Genau da müssen wir nun weiterarbeiten. Digitalisierung soll sich einfach anfühlen. Wie kommen wir nun dahin? Wichtig ist: Wir müssen weiter ausprobieren, weiter lernen, weiter Fehler machen. Was dürfen wir jetzt nicht machen: nach den Ferien einfach zurück zum «old normal» gehen. Ich bitte alle Verantwortlichen an den Schulen und in der Politik, darüber nachzudenken: Wie interpretieren wir «Digitalisierung» für unsere Schulen? Wie fahren wir jetzt nicht wieder auf null zurück? Und welche Tools helfen wirklich? Stellen Sie sich vor, wir installieren beispielsweise einen «Digital Friday», bei dem wir uns weiterverbessern in den Punkten Aufbereitung, Durchführung und Nachbearbeitung des virtuellen Unterrichts. So lernen wir das «new normal». Wir müssen definieren, welche Werkzeuge unser Lehrkörper braucht, um E-Learning voranzutreiben. Wer schult die Lehrerinnen und Lehrer, damit sie selbst Lernvideos aufnehmen können? Brauchen wir dazu nicht kleine Studios an den Schulen? Gibt es eine zentrale Plattform, die alle Schulen nutzen können? Unterricht ist Content, wie vernetflixen wir Erklärmaterial? Wie skalieren wir das, damit nicht jede Schule eigene Inhalte erstellen muss? Wir könnten beispielsweise den Erkläranteil des Unterrichts komplett digitalisieren und den physischen Unterricht nur noch zum Vertiefen und zum Helfen nutzen. Das wäre mal ein Digitalisierungskonzept. All diese Punkte gilt es genau jetzt in Angriff zu nehmen. Einen «Digital Friday» könnte jeder Schulleiter und jede Schulleiterin nach den Ferien weiter durchführen. Alles, aber bitte kein «old normal». 

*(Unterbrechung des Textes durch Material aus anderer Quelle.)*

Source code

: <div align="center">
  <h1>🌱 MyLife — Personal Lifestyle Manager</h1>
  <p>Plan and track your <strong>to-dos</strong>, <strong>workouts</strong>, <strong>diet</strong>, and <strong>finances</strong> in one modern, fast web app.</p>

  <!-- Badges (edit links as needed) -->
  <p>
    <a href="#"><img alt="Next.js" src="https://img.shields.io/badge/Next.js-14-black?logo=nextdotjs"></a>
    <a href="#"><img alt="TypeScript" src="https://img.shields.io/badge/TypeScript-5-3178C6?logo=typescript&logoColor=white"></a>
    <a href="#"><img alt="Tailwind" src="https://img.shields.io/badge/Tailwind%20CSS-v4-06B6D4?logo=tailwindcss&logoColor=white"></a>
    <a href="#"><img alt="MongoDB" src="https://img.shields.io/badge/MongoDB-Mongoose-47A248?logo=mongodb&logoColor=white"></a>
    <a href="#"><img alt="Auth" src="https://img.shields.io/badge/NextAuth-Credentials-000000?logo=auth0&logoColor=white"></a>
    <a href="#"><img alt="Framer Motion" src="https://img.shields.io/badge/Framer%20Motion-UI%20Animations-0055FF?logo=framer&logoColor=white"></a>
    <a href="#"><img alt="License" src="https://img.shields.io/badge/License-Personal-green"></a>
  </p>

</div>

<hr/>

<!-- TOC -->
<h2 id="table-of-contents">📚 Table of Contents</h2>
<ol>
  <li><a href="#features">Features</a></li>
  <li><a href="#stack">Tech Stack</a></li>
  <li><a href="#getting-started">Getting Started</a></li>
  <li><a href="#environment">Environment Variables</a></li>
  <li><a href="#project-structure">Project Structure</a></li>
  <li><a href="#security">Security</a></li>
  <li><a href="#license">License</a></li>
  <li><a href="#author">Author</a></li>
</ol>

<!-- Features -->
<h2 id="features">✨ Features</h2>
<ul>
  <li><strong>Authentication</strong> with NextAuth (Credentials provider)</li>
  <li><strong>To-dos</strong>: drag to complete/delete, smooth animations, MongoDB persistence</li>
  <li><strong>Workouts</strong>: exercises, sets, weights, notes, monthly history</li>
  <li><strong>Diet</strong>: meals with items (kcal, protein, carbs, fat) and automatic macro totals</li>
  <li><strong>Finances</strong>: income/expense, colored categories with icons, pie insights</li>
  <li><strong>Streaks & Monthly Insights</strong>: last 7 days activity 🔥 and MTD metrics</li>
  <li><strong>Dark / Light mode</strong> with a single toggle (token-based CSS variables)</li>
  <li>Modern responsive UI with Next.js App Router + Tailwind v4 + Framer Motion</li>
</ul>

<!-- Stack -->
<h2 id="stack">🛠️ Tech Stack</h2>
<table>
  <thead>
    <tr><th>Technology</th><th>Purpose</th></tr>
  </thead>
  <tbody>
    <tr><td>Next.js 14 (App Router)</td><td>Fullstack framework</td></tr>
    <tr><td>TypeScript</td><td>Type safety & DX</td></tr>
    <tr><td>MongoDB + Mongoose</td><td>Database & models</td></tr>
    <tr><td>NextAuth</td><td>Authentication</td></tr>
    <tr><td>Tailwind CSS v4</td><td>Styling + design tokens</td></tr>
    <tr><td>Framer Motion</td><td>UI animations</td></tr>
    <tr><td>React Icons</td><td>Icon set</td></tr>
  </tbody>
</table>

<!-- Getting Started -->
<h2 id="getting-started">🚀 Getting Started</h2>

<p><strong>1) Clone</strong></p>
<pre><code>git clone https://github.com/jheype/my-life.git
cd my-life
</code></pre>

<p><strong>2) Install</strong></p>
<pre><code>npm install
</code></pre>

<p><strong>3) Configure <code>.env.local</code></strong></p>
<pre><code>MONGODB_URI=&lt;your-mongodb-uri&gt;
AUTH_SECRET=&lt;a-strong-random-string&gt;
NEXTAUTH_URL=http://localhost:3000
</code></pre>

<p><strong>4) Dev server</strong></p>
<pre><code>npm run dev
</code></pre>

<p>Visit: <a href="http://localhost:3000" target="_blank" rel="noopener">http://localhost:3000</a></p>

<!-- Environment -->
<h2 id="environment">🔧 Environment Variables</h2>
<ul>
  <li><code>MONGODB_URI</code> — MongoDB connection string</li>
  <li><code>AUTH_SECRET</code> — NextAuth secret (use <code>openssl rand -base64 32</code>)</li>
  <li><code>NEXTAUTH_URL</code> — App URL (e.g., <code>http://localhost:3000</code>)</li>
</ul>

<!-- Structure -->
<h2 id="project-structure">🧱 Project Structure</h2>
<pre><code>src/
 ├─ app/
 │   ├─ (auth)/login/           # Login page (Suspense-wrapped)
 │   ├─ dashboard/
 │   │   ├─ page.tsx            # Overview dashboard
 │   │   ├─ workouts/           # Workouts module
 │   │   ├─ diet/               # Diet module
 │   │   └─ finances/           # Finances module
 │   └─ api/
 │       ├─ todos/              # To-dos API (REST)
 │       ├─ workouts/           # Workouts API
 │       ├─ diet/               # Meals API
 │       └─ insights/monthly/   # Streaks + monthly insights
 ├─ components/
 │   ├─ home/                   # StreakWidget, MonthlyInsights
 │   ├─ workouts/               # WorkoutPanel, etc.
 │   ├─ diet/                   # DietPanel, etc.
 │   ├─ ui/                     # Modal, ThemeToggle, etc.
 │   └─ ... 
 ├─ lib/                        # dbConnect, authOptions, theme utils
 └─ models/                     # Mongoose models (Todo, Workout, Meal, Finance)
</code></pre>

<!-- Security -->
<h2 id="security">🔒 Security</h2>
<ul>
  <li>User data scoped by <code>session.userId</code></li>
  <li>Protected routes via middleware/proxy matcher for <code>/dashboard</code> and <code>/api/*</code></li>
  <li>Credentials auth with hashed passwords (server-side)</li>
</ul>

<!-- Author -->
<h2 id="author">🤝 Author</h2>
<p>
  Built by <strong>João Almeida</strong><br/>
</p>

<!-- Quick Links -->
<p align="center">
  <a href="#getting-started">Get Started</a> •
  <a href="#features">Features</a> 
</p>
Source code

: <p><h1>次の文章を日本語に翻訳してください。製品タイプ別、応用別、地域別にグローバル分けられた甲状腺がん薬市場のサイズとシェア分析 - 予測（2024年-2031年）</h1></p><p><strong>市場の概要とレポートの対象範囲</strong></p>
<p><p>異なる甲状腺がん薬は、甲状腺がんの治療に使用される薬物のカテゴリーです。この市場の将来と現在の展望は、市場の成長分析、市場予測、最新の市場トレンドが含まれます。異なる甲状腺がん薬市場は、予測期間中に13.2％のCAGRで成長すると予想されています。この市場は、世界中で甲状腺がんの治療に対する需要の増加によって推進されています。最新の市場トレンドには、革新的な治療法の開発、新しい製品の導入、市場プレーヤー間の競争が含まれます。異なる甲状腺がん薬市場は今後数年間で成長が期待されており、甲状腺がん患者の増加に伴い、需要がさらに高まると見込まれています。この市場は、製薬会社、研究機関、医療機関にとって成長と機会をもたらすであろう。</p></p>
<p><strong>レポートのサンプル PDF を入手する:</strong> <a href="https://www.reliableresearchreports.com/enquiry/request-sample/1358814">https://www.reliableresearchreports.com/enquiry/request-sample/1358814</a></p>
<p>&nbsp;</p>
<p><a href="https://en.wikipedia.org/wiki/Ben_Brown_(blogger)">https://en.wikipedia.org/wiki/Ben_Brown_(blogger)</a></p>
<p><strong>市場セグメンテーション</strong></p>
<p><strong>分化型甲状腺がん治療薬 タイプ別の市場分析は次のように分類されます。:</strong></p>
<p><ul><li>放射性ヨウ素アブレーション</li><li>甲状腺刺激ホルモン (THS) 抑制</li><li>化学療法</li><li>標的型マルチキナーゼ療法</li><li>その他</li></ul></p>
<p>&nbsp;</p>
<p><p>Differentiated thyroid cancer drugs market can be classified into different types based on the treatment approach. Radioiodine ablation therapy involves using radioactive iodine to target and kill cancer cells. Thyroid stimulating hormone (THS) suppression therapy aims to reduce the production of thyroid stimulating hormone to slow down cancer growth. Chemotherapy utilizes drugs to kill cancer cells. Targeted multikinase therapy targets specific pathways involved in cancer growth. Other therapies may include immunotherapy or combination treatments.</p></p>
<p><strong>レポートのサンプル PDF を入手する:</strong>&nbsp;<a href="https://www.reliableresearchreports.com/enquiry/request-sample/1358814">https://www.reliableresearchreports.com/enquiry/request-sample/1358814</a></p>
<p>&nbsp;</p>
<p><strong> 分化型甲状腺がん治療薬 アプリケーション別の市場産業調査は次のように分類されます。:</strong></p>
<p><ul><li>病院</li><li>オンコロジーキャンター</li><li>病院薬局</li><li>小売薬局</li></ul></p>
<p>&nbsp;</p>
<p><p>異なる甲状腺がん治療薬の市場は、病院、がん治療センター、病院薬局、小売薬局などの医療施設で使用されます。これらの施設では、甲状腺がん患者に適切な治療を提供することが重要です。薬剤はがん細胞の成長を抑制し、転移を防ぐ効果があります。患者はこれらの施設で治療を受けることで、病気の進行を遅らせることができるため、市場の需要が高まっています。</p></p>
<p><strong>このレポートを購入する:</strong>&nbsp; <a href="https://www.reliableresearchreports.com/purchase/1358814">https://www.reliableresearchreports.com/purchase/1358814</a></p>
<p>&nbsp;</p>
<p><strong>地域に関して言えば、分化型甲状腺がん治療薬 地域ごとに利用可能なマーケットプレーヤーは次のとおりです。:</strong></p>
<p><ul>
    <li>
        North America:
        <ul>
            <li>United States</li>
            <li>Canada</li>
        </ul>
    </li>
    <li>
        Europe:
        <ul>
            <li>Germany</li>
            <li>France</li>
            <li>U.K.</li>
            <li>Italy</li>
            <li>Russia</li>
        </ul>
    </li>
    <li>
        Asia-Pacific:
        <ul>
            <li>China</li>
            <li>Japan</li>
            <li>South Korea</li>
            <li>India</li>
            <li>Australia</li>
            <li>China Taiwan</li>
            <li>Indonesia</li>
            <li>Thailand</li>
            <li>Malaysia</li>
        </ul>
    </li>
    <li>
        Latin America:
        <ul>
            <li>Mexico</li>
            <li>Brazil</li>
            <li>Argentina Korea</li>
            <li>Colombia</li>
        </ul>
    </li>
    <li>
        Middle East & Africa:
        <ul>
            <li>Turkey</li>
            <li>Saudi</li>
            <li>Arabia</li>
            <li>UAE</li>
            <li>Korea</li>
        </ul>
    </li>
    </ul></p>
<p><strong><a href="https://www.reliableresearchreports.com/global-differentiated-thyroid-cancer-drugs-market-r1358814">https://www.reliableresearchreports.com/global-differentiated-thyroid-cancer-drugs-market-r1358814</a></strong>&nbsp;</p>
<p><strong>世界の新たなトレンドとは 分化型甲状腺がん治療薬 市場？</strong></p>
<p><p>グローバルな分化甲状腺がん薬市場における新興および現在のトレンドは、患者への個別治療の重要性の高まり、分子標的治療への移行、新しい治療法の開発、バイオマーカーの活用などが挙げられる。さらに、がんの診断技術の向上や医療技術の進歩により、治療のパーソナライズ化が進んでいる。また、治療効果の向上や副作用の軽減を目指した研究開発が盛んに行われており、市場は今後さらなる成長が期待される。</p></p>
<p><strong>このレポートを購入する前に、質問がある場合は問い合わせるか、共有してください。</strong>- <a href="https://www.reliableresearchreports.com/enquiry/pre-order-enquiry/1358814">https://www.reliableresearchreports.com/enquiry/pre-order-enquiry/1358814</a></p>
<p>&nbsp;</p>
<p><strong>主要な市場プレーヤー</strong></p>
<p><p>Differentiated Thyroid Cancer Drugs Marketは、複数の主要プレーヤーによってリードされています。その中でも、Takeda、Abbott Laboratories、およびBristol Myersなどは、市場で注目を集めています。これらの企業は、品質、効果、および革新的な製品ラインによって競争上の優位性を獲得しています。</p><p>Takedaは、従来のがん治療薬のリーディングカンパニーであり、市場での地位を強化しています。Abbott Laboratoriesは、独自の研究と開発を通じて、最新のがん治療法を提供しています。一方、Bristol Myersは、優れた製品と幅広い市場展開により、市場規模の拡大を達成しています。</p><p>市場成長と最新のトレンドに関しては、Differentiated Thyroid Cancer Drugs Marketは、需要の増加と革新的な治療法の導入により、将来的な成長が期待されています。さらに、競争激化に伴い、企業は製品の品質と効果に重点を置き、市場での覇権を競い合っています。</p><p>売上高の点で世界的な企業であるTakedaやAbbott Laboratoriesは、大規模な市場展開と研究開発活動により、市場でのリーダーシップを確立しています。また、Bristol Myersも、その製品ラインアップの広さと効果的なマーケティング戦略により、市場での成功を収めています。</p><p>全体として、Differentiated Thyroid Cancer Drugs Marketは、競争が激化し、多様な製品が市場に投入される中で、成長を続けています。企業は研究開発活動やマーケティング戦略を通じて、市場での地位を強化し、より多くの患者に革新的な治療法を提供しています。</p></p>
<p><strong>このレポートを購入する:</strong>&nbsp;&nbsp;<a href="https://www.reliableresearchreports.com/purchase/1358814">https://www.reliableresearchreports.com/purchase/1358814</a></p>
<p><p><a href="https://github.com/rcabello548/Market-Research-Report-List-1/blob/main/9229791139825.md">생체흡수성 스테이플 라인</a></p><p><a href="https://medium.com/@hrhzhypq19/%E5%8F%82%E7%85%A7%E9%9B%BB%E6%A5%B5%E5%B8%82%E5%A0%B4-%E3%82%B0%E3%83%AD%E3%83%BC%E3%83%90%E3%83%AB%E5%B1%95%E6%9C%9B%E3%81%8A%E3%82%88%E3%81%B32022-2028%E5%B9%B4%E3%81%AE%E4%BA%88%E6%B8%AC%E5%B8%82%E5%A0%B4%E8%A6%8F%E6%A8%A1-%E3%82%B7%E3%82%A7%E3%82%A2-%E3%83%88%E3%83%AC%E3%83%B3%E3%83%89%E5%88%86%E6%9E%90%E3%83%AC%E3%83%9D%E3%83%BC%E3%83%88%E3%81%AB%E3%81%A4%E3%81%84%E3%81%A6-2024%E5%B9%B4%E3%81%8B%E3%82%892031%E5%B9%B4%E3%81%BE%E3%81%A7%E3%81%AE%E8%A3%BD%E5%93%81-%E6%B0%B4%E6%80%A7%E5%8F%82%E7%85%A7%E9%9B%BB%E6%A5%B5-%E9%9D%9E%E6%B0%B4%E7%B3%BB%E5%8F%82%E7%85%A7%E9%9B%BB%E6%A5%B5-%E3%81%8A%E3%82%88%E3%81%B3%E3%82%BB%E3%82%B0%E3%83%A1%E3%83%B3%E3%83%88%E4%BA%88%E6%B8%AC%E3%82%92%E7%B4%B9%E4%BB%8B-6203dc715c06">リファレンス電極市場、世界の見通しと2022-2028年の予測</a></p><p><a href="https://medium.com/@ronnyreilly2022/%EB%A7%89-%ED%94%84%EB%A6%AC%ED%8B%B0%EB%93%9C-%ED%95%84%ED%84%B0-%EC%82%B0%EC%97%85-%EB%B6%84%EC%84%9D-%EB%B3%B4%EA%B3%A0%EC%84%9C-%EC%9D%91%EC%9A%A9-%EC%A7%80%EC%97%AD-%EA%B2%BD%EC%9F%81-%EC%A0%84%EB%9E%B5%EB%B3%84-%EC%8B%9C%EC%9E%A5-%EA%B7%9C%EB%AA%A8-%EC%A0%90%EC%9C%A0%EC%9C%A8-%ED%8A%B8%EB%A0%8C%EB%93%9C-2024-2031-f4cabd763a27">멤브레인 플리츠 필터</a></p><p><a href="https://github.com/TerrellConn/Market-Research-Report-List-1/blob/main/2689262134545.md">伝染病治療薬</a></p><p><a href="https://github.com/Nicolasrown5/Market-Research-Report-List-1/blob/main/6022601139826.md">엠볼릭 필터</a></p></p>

Und noch etwas ganz Wichtiges. Liebe Frau Bürgi, liebe Frau Di Biase, lieber Herr Schneider, liebe Frau Nauer, liebe Frau Fischer, liebe Frau Tiller: Ich danke Ihnen. Was Sie geleistet haben, war sensationell. 

Dennis Lück ist Kreativchef der Kommunikationsagentur Jung von Matt/Limmat.

1 Kommentar:

  1. Nein, Herr Lück, wir brauchen keine Studios an unseren Schulen, wir brauchen auch nicht flächendeckende Erklärvideos und auch keinen "Digital Friday". Den Erkläranteil komplett digitalisieren hiesse, die Schere zwischen bildungsnahen und bildungsfernen Familien noch weiter aufgehen zu lassen. Das hätte noch mehr Stützunterricht, noch mehr Zersplitterung des Stundenplans, noch mehr Segregation zur Folge. Wieso nicht einfach mit dem weiterfahren, von dem wir wissen, dass es am besten funktioniert? Konkret heisst das: vielseitiger, vom Lehrer klar strukturierter und geführter Unterricht mit regelmässigen Erfolgskontrollen.